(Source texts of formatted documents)
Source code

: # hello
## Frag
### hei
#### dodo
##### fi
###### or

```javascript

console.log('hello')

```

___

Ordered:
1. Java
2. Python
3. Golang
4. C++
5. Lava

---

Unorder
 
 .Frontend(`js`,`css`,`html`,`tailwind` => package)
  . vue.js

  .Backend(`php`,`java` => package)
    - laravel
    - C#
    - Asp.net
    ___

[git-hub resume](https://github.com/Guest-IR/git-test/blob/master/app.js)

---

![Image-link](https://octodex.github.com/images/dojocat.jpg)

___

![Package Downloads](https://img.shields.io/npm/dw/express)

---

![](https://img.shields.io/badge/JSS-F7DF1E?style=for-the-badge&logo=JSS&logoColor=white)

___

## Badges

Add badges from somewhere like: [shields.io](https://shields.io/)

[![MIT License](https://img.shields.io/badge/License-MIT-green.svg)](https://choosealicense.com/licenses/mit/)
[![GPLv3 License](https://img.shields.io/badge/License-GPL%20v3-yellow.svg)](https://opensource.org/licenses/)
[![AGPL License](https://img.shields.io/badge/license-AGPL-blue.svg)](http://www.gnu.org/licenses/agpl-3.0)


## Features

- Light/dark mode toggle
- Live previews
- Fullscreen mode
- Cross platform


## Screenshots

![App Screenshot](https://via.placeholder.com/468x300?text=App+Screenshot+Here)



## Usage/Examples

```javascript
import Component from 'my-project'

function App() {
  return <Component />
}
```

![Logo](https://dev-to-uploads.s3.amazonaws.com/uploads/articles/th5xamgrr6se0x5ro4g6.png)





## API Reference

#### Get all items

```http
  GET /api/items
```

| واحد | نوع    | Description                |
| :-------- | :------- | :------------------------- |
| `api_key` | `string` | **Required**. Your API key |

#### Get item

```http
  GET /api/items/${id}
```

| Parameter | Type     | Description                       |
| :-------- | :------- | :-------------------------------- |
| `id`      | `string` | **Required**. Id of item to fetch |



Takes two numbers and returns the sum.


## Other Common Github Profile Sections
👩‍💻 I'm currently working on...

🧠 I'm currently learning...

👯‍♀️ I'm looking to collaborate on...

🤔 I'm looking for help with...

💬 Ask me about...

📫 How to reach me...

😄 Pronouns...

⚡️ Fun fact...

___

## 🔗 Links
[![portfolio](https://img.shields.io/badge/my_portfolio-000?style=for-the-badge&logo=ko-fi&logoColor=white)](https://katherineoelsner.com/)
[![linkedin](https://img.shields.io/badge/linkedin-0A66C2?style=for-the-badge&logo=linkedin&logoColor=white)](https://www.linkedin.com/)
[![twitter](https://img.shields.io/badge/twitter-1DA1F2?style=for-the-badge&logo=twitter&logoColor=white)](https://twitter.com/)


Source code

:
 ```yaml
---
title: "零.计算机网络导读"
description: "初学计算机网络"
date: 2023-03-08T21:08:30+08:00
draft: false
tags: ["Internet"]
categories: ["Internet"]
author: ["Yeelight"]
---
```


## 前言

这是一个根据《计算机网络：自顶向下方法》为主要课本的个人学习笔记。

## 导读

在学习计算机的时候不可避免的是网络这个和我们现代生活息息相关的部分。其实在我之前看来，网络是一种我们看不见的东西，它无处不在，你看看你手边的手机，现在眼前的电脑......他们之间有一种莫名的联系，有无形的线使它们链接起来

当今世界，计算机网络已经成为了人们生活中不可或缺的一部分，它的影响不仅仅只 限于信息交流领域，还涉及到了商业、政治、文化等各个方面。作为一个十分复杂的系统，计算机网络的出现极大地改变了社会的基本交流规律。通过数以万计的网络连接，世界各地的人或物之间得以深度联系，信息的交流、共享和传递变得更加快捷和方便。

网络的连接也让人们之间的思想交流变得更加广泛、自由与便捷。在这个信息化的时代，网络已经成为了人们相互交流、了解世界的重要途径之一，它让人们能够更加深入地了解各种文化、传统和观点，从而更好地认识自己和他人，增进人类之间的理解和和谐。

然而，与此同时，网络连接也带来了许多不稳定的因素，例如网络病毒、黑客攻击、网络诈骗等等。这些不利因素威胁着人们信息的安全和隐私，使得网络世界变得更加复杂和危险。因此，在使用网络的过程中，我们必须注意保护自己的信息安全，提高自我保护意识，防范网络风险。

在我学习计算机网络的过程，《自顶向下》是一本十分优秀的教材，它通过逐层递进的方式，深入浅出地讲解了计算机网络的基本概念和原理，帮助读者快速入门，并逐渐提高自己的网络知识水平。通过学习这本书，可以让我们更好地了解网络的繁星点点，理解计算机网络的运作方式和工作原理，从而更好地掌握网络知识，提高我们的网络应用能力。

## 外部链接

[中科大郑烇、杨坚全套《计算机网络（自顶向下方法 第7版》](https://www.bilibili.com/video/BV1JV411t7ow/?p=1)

PROMPT =>
Reproduce the final stretch of the data above: every line from the one holding "在我学习计算机网络的过程，《" through the end, inclusive, exactly as written and nothing else.

EXERCISE ANSWER =>
在我学习计算机网络的过程，《自顶向下》是一本十分优秀的教材，它通过逐层递进的方式，深入浅出地讲解了计算机网络的基本概念和原理，帮助读者快速入门，并逐渐提高自己的网络知识水平。通过学习这本书，可以让我们更好地了解网络的繁星点点，理解计算机网络的运作方式和工作原理，从而更好地掌握网络知识，提高我们的网络应用能力。

## 外部链接

[中科大郑烇、杨坚全套《计算机网络（自顶向下方法 第7版》](https://www.bilibili.com/video/BV1JV411t7ow/?p=1)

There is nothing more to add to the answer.